Slashdot Mirror


The Exact Cause of the Zune Meltdown

An anonymous reader writes "The Zune 30 failure became national news when it happened just three days ago. The source code for the bad driver leaked soon after, and now, someone has come up with a very detailed explanation for where the code was bad as well as a number of solutions to deal with it. From a coding/QA standpoint, one has to wonder how this bug was missed if the quality assurance team wasn't slacking off. Worse yet: this bug affects every Windows CE device carrying this driver."

35 of 465 comments (clear)

  1. Import calendar? by TurtleBlue · · Score: 5, Insightful

    "From a coding/QA standpoint, one has to wonder how this bug was missed if the quality assurance team wasn't slacking off."

    I can't remember the last time a QA department was asked to test date functions... but then again, I can't remember the last time anyone wrote their own Leap Year calendaring calculator from scratch.

    I'm sure there are a hundred reasons to do it (licensing being one of them) but really, when was the last time you didn't just import calendaring from another library and call it a day?

    Please clarify to me if this is something at the hardware driver level: I honestly don't know. If this were me, my own bosses wouldn't ask "Why didn't QA catch this", as much as "why are you wasting time writing your own calendar code? And then why didn't you flag it as functionality that needed to be tested?"

    1. Re:Import calendar? by nedlohs · · Score: 2, Insightful

      FOr fuck sake, how do you manage to read that part and not read the part before it: "source code for the bad driver".

      The QA person/people testing the driver for the real time clock better damn well be testing date and time stuff.

    2. Re:Import calendar? by TurtleBlue · · Score: 5, Insightful

      Thanks - that makes a tad more sense. I see everyone running around blaming Microsoft for the code since their name is on the product, even if it was a 3rd party vendor. They certainly are still liable for all the busted Zunes, but I couldn't imagine Microsoft didn't have *some* C leap-year code sitting around that actually worked, and could be compiled for any chip they wanted.

      Microsoft still has to take the hit up front, but then they'll sue or "renegotiate contracts" with the vendor that supplied the bad driver code, based on what it costs them.

      I'm still shocked that the manufacturer couldn't dig up *some* free/open calendaring code that's was around pre-2004. But hey, at least we know they were honest about not ripping off some other source code and calling it their own.
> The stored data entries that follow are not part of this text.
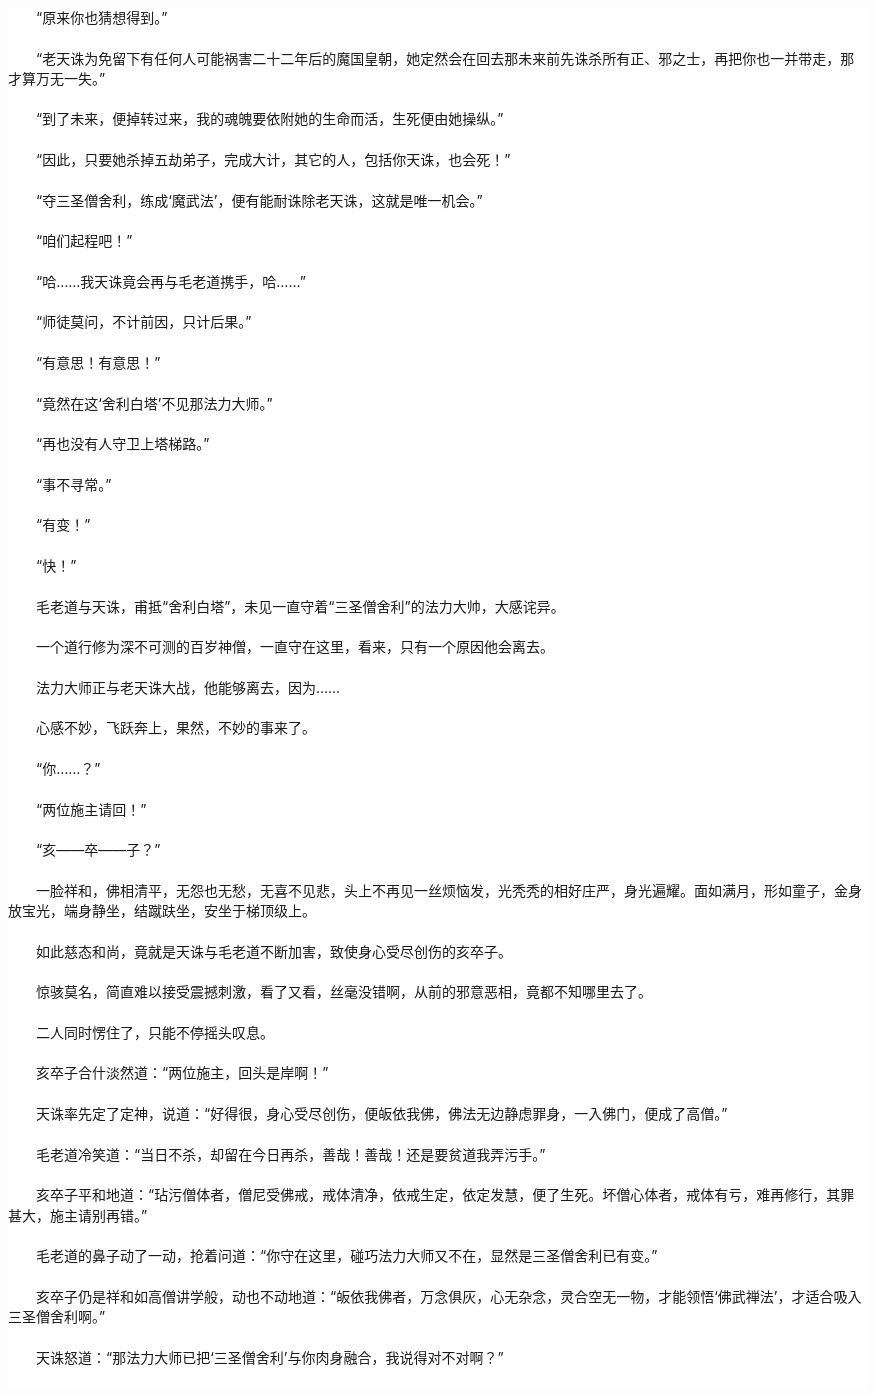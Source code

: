 　　“原来你也猜想得到。”<br />
<br />
　　“老天诛为免留下有任何人可能祸害二十二年后的魔国皇朝，她定然会在回去那未来前先诛杀所有正、邪之士，再把你也一并带走，那才算万无一失。”<br />
<br />
　　“到了未来，便掉转过来，我的魂魄要依附她的生命而活，生死便由她操纵。”<br />
<br />
　　“因此，只要她杀掉五劫弟子，完成大计，其它的人，包括你天诛，也会死！”<br />
<br />
　　“夺三圣僧舍利，练成‘魔武法’，便有能耐诛除老天诛，这就是唯一机会。”<br />
<br />
　　“咱们起程吧！”<br />
<br />
　　“哈……我天诛竟会再与毛老道携手，哈……”<br />
<br />
　　“师徒莫问，不计前因，只计后果。”<br />
<br />
　　“有意思！有意思！”<br />
<br />
　　“竟然在这‘舍利白塔’不见那法力大师。”<br />
<br />
　　“再也没有人守卫上塔梯路。”<br />
<br />
　　“事不寻常。”<br />
<br />
　　“有变！”<br />
<br />
　　“快！”<br />
<br />
　　毛老道与天诛，甫抵“舍利白塔”，未见一直守着“三圣僧舍利”的法力大帅，大感诧异。<br />
<br />
　　一个道行修为深不可测的百岁神僧，一直守在这里，看来，只有一个原因他会离去。<br />
<br />
　　法力大师正与老天诛大战，他能够离去，因为……<br />
<br />
　　心感不妙，飞跃奔上，果然，不妙的事来了。<br />
<br />
　　“你……？”<br />
<br />
　　“两位施主请回！”<br />
<br />
　　“亥——卒——子？”<br />
<br />
　　一脸祥和，佛相清平，无怨也无愁，无喜不见悲，头上不再见一丝烦恼发，光秃秃的相好庄严，身光遍耀。面如满月，形如童子，金身放宝光，端身静坐，结蹴趺坐，安坐于梯顶级上。<br />
<br />
　　如此慈态和尚，竟就是天诛与毛老道不断加害，致使身心受尽创伤的亥卒子。<br />
<br />
　　惊骇莫名，简直难以接受震撼刺激，看了又看，丝毫没错啊，从前的邪意恶相，竟都不知哪里去了。<br />
<br />
　　二人同时愣住了，只能不停摇头叹息。<br />
<br />
　　亥卒子合什淡然道：“两位施主，回头是岸啊！”<br />
<br />
　　天诛率先定了定神，说道：“好得很，身心受尽创伤，便皈依我佛，佛法无边静虑罪身，一入佛门，便成了高僧。”<br />
<br />
　　毛老道冷笑道：“当日不杀，却留在今日再杀，善哉！善哉！还是要贫道我弄污手。”<br />
<br />
　　亥卒子平和地道：“玷污僧体者，僧尼受佛戒，戒体清净，依戒生定，依定发慧，便了生死。坏僧心体者，戒体有亏，难再修行，其罪甚大，施主请别再错。”<br />
<br />
　　毛老道的鼻子动了一动，抢着问道：“你守在这里，碰巧法力大师又不在，显然是三圣僧舍利已有变。”<br />
<br />
　　亥卒子仍是祥和如高僧讲学般，动也不动地道：“皈依我佛者，万念俱灰，心无杂念，灵合空无一物，才能领悟‘佛武禅法’，才适合吸入三圣僧舍利啊。”<br />
<br />
　　天诛怒道：“那法力大师已把‘三圣僧舍利’与你肉身融合，我说得对不对啊？”<br />
<br />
    3. Re:Import calendar? by jc42 · · Score: 4, Insightful

      [Microsoft] designed it and sell it as a unit even if parts are from other places. They have a responsibility to test it.

      No, they don't. They have several decades of success selling untested software. Their customers have given them a very strong message: "We don't care about quality or reliability. We only want to buy whatever Microsoft sells. Don't tell us about something from another vendor that's higher quality; we aren't interested."

      They've become a huge success. They're obviously doing what their customers want. They'd be stupid to waste good money on silly things like testing that won't increase their sales.

      Or, as others here keep pointing out, Microsoft's only "responsibility" is to its shareholders. Their ongoing success has hugely rewarded their shareholders. They are obviously Doing It Right. They have no other responsibilities.

      If there are signs that this fuss has a lasting effect on their profitability, they'll do something about it. But it'll probably die off in a short time, and only a few geeks (non-customers) will remember it. How many people can name even one piece of software that died on Jan 1, 2000? Customers won't remember this one, either. Most of them will never even hear about it. So Microsoft's management isn't worried about it.

      And anyway, the problem is "fixed" now (for another 3.99 years). So why even bother discussing it?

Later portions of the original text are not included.